> SOURCE DATA

________________________________________

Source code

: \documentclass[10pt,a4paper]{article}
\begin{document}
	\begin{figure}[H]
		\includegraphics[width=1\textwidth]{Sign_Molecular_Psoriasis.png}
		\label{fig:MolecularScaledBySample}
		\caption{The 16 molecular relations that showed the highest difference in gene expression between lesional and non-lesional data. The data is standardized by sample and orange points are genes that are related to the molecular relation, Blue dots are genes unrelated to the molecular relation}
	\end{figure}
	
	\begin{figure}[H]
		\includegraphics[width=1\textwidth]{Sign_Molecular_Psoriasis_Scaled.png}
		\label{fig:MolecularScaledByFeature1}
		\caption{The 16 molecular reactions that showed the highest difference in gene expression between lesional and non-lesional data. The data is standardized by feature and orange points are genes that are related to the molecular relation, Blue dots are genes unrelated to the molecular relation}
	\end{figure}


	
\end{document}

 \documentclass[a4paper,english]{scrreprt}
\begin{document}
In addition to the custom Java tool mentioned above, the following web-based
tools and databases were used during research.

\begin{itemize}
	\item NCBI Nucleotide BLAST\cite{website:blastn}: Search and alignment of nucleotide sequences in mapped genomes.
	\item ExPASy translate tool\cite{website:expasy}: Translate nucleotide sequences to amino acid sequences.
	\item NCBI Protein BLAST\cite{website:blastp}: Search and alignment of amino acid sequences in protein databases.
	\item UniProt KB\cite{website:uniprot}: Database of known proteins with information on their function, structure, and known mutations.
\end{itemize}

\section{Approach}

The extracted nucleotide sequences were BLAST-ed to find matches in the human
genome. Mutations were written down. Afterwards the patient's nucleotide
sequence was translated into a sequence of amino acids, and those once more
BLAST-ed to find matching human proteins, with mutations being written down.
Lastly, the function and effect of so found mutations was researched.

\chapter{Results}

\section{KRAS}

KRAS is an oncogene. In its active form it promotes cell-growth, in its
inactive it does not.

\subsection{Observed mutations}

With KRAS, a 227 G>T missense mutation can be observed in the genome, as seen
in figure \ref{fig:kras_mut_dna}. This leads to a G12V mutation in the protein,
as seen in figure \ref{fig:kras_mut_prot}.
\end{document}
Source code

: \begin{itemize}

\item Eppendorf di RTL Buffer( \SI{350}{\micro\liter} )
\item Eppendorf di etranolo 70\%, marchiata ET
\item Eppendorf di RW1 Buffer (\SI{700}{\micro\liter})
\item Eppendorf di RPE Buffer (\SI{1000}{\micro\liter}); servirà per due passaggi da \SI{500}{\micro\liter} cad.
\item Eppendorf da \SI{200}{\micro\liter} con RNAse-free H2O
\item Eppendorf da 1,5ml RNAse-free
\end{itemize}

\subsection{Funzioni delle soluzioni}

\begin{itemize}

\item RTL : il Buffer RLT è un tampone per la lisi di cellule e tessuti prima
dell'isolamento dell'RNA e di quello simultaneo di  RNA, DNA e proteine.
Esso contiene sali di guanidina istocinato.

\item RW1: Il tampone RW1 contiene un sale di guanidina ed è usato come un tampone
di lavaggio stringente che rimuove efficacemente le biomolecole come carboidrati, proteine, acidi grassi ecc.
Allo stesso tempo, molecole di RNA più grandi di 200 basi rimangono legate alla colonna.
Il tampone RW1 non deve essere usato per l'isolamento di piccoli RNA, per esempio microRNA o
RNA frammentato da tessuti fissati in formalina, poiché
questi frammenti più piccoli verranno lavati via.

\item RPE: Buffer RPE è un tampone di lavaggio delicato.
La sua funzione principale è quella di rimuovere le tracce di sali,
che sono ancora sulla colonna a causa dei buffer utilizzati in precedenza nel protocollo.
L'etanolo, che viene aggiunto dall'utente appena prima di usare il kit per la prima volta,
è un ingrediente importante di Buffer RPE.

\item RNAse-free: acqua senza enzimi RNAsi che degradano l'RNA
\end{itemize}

________________________________________

> WORK TASK
Everything in the data above should be output exactly as it stands.

> WRITTEN RESPONSE
Source code

: \documentclass[10pt,a4paper]{article}
\begin{document}
	\begin{figure}[H]
		\includegraphics[width=1\textwidth]{Sign_Molecular_Psoriasis.png}
		\label{fig:MolecularScaledBySample}
		\caption{The 16 molecular relations that showed the highest difference in gene expression between lesional and non-lesional data. The data is standardized by sample and orange points are genes that are related to the molecular relation, Blue dots are genes unrelated to the molecular relation}
	\end{figure}
	
	\begin{figure}[H]
		\includegraphics[width=1\textwidth]{Sign_Molecular_Psoriasis_Scaled.png}
		\label{fig:MolecularScaledByFeature1}
		\caption{The 16 molecular reactions that showed the highest difference in gene expression between lesional and non-lesional data. The data is standardized by feature and orange points are genes that are related to the molecular relation, Blue dots are genes unrelated to the molecular relation}
	\end{figure}


	
\end{document}

 \documentclass[a4paper,english]{scrreprt}
\begin{document}
In addition to the custom Java tool mentioned above, the following web-based
tools and databases were used during research.

\begin{itemize}
	\item NCBI Nucleotide BLAST\cite{website:blastn}: Search and alignment of nucleotide sequences in mapped genomes.
	\item ExPASy translate tool\cite{website:expasy}: Translate nucleotide sequences to amino acid sequences.
	\item NCBI Protein BLAST\cite{website:blastp}: Search and alignment of amino acid sequences in protein databases.
	\item UniProt KB\cite{website:uniprot}: Database of known proteins with information on their function, structure, and known mutations.
\end{itemize}

\section{Approach}

The extracted nucleotide sequences were BLAST-ed to find matches in the human
genome. Mutations were written down. Afterwards the patient's nucleotide
sequence was translated into a sequence of amino acids, and those once more
BLAST-ed to find matching human proteins, with mutations being written down.
Lastly, the function and effect of so found mutations was researched.

\chapter{Results}

\section{KRAS}

KRAS is an oncogene. In its active form it promotes cell-growth, in its
inactive it does not.

\subsection{Observed mutations}

With KRAS, a 227 G>T missense mutation can be observed in the genome, as seen
in figure \ref{fig:kras_mut_dna}. This leads to a G12V mutation in the protein,
as seen in figure \ref{fig:kras_mut_prot}.
\end{document}
Source code

: \begin{itemize}

\item Eppendorf di RTL Buffer( \SI{350}{\micro\liter} )
\item Eppendorf di etranolo 70\%, marchiata ET
\item Eppendorf di RW1 Buffer (\SI{700}{\micro\liter})
\item Eppendorf di RPE Buffer (\SI{1000}{\micro\liter}); servirà per due passaggi da \SI{500}{\micro\liter} cad.
\item Eppendorf da \SI{200}{\micro\liter} con RNAse-free H2O
\item Eppendorf da 1,5ml RNAse-free
\end{itemize}

\subsection{Funzioni delle soluzioni}

\begin{itemize}

\item RTL : il Buffer RLT è un tampone per la lisi di cellule e tessuti prima
dell'isolamento dell'RNA e di quello simultaneo di  RNA, DNA e proteine.
Esso contiene sali di guanidina istocinato.

\item RW1: Il tampone RW1 contiene un sale di guanidina ed è usato come un tampone
di lavaggio stringente che rimuove efficacemente le biomolecole come carboidrati, proteine, acidi grassi ecc.
Allo stesso tempo, molecole di RNA più grandi di 200 basi rimangono legate alla colonna.
Il tampone RW1 non deve essere usato per l'isolamento di piccoli RNA, per esempio microRNA o
RNA frammentato da tessuti fissati in formalina, poiché
questi frammenti più piccoli verranno lavati via.

\item RPE: Buffer RPE è un tampone di lavaggio delicato.
La sua funzione principale è quella di rimuovere le tracce di sali,
che sono ancora sulla colonna a causa dei buffer utilizzati in precedenza nel protocollo.
L'etanolo, che viene aggiunto dall'utente appena prima di usare il kit per la prima volta,
è un ingrediente importante di Buffer RPE.

\item RNAse-free: acqua senza enzimi RNAsi che degradano l'RNA
\end{itemize}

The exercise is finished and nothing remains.